▸ **Work item**:
Show every line of the material that follows in which the word "openocd" occurs.
□ □ □ □ □
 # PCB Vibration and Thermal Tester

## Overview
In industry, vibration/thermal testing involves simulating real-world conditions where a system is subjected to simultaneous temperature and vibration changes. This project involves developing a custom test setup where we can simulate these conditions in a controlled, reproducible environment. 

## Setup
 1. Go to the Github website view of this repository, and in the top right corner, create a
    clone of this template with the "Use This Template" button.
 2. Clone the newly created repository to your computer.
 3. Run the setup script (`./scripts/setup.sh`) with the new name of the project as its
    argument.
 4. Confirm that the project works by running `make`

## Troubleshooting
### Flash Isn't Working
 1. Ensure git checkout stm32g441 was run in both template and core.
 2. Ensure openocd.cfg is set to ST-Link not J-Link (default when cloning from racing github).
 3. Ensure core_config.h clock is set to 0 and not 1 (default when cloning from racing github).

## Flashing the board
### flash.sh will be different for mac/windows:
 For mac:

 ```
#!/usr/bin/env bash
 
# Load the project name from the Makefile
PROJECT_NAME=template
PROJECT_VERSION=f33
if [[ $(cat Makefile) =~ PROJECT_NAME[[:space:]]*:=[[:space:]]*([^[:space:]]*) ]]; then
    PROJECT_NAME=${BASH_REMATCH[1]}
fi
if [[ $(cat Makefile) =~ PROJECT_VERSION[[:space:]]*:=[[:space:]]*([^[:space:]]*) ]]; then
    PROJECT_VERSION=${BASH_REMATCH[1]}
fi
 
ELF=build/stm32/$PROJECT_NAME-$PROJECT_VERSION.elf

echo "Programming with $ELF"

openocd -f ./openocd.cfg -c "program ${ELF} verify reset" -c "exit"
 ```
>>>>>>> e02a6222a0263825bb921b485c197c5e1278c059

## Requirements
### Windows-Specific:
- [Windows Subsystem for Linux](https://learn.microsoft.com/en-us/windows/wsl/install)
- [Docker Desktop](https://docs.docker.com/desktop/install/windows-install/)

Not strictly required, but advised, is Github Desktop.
□ □ □ □ □
▸ **Response area**:
 2. Ensure openocd.cfg is set to ST-Link not J-Link (default when cloning from racing github).
openocd -f ./openocd.cfg -c "program ${ELF} verify reset" -c "exit"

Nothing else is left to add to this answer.